I don’t watch a lot of TV. No time really. But there are two shows that I watch when I can. “Person of Interest” and “Hawaii Five-O”. If you are in the tech space, I suggest you check these shows out. Why? Because I think they give you a sense of where two major tech trends are headed. Naturally, Hollywood takes liberties with technology realities, but the potential for Big Data in Person of Interest and the use of surface technologies (ie tables and walls as tablets) in Hawaii Five-O are reasonable examples of where those technologies are headed.
We are talking a lot about Big Data these days. The Person of Interest show reveals a what-if scenario for the good and bad in harnessing Big Data. But, in addition to the TV show, the concepts of Big Data highlight two discussion points. First, with reference to Gelernter’s Mirror Worlds and the concept of LifeStreams, it seems that the cornerstone of this concept will be the harnessing of Big Data. By “harnessing” I mean the software intelligence necessary to collate and correlate your personal, professional, private, public and social information in a manner that is relevant and contextual as needed. Not just from a PC or a tablet, but from a myriad of devices that over time have more intelligence incorporated into their existing objects (back to the Internet of Things). Obviously this requires more intelligence “printed” on to more objects (see previous post for a crazy idea), but the Person of Interest show begins to give you a sense for how that might naturally evolve.

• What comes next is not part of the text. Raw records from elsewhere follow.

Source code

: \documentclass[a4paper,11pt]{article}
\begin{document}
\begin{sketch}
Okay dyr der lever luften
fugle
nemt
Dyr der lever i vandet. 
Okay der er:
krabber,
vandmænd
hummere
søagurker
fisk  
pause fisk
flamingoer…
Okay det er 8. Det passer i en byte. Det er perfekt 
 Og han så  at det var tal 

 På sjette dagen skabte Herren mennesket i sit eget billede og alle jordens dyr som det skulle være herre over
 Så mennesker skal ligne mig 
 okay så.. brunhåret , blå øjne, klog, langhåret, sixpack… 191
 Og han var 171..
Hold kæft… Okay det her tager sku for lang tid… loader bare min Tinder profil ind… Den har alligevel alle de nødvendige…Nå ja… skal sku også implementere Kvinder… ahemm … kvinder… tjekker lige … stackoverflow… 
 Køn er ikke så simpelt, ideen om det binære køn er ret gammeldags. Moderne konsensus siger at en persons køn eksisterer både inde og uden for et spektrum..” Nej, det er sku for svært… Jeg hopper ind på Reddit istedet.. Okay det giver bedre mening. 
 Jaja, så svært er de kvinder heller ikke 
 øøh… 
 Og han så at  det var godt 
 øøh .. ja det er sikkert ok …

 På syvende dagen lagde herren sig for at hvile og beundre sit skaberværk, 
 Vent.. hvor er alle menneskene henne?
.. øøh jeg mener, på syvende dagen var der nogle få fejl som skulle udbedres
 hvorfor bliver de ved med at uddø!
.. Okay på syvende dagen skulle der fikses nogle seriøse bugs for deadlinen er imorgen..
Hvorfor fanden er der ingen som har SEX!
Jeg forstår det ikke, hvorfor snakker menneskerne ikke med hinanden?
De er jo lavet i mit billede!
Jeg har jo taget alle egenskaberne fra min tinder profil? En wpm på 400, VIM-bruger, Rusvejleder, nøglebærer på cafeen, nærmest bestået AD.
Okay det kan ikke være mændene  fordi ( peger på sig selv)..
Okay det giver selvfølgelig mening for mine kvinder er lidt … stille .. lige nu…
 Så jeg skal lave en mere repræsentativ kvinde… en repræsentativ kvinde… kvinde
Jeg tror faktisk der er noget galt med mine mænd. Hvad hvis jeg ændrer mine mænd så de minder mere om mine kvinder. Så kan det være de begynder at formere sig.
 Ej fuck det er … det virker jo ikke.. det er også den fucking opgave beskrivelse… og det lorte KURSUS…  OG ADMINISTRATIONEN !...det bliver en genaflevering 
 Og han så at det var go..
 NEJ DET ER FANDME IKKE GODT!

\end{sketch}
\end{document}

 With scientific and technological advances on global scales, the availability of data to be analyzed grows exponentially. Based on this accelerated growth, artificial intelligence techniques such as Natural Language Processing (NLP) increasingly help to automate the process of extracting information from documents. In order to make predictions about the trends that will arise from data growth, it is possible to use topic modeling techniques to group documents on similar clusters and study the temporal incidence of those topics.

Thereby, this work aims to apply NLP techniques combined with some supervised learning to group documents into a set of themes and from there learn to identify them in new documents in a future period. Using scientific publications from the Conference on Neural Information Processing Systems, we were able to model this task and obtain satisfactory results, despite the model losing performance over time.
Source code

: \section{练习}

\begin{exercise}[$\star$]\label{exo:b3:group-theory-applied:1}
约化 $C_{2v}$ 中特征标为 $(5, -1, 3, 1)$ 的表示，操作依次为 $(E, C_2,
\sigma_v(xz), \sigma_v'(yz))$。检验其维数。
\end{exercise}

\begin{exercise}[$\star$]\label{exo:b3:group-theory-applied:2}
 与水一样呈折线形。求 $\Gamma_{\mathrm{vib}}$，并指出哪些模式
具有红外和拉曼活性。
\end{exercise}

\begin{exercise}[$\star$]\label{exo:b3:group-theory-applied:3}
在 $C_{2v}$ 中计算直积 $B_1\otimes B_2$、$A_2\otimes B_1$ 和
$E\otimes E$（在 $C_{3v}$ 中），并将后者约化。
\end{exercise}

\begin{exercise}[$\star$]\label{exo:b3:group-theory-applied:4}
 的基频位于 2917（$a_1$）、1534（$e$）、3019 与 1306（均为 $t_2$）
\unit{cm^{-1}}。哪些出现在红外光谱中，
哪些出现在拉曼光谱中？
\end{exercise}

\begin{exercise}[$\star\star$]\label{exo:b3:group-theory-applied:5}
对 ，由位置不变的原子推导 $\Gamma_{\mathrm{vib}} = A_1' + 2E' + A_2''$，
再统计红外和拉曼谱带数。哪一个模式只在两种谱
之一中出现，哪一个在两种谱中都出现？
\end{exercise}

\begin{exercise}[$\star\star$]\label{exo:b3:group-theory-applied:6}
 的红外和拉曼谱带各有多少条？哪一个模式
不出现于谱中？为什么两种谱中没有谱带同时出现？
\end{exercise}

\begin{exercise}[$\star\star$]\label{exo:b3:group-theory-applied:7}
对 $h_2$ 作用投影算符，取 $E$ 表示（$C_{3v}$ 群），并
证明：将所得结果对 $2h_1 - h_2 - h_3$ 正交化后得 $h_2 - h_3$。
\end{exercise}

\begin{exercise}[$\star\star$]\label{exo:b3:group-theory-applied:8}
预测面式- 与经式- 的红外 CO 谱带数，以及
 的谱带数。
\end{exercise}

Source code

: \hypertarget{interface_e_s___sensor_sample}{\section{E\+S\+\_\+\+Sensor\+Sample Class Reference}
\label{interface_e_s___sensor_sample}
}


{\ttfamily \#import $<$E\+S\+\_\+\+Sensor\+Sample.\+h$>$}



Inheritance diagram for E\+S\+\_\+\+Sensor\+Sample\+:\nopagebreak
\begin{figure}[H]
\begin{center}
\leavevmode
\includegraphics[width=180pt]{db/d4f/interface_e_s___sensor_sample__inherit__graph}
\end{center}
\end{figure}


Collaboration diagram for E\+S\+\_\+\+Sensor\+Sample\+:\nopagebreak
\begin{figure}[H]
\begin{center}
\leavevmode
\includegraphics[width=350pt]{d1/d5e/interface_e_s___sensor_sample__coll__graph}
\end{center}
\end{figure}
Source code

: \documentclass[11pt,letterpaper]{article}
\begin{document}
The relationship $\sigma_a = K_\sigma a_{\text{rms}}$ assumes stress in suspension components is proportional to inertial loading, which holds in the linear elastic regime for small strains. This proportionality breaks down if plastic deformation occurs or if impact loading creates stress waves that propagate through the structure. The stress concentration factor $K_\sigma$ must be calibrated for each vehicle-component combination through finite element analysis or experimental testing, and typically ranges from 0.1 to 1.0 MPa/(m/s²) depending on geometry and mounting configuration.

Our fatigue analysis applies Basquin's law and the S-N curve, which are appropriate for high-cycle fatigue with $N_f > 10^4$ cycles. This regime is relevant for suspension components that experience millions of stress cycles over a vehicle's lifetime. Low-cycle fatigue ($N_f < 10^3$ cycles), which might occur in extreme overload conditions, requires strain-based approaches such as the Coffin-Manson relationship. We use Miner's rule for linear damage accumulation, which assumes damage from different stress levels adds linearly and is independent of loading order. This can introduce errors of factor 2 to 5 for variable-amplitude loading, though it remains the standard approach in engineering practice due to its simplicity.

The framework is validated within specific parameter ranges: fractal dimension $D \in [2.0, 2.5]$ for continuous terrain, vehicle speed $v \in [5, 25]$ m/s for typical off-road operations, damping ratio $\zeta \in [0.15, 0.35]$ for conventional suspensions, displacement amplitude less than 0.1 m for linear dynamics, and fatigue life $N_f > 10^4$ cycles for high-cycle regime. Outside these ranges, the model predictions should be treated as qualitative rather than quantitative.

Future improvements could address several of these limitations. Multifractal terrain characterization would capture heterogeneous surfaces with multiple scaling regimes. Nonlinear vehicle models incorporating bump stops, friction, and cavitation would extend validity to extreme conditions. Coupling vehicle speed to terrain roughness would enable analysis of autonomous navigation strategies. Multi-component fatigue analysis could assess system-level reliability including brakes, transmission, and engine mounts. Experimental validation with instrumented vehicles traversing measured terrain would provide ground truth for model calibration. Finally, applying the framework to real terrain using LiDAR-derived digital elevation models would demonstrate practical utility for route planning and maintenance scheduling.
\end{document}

Second, In a recent forum, I suggested that the “cloud” that everyone is talking about is not the end game in and of itself. Yes, it drives down IT costs. Yes, it creates agility for corporations. But that is just the beginning. The cloud is that aggregator of chunks of big data, borne from the internet of things, that once intelligently harnessed can – potentially – become the breeding ground for the next wave of technology induced economic growth.
That brings me to the next TV show – Hawaii Five-O. Putting aside for a moment that I cannot comprehend how a police department could afford the technology shown in Hawaii Five-O, the use of surface interface technology is impressive, and intriguing. We know today that most of what they show works. For example there are wine bars in NYC (e.g. Adour) that are using surface technologies today. Moore’s law, among others, will drive down the cost, but why not come from the other direction. Why not take the concept of the tablet today, and apply the technology to more surfaces, not just tables in a wine bar, or conference room tables in a police station. Yes there is a huge opportunity for tablet growth, but I find it intriguing that it appears everyone is “chasing the iPad” rather than leveraging the tablet technologies (hardware and software) into more of the everyday devices that are part of our everyday lives. Perhaps an interim step between today’s tablets and tomorrow’s augmented reality?
So, can Person of Interest and Hawaii Five-O give us a flavor for what Big Data and next gen tablets/surface technologies will be doing for us in the next year or two? Is that where the puck will be in two years, and should we be skating there, instead of where the puck is today?